About this exercise:
I would like every record printed again, exactly as shown.

Data for processing:
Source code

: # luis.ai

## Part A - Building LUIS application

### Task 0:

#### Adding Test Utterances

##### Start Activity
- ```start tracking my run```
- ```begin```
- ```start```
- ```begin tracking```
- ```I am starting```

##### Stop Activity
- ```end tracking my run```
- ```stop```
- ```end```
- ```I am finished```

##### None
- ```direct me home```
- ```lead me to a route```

Answer space:
Source code

: # luis.ai

## Part A - Building LUIS application

### Task 0:

#### Adding Test Utterances

##### Start Activity
- ```start tracking my run```
- ```begin```
- ```start```
- ```begin tracking```
- ```I am starting```

##### Stop Activity
- ```end tracking my run```
- ```stop```
- ```end```
- ```I am finished```

##### None
- ```direct me home```
- ```lead me to a route```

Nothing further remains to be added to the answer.